··· DATA UNDER STUDY

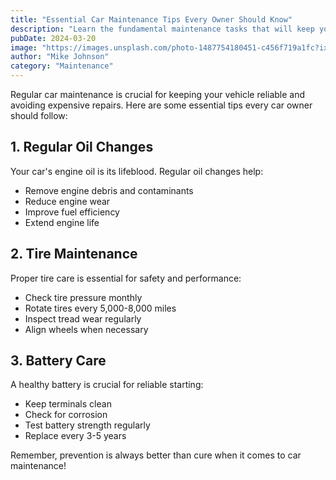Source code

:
 ```yaml
---
title: "Essential Car Maintenance Tips Every Owner Should Know"
description: "Learn the fundamental maintenance tasks that will keep your car running smoothly and prevent costly repairs."
pubDate: 2024-03-20
image: "https://images.unsplash.com/photo-1487754180451-c456f719a1fc?ixlib=rb-1.2.1&auto=format&fit=crop&w=1200&q=80"
author: "Mike Johnson"
category: "Maintenance"
---
```


Regular car maintenance is crucial for keeping your vehicle reliable and avoiding expensive repairs. Here are some essential tips every car owner should follow:

## 1. Regular Oil Changes

Your car's engine oil is its lifeblood. Regular oil changes help:
- Remove engine debris and contaminants
- Reduce engine wear
- Improve fuel efficiency
- Extend engine life

## 2. Tire Maintenance

Proper tire care is essential for safety and performance:
- Check tire pressure monthly
- Rotate tires every 5,000-8,000 miles
- Inspect tread wear regularly
- Align wheels when necessary

## 3. Battery Care

A healthy battery is crucial for reliable starting:
- Keep terminals clean
- Check for corrosion
- Test battery strength regularly
- Replace every 3-5 years

Remember, prevention is always better than cure when it comes to car maintenance!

······

All lines of the data that hold "regularly" need to be copied.

-- RESPONSE BELOW --
- Inspect tread wear regularly
- Test battery strength regularly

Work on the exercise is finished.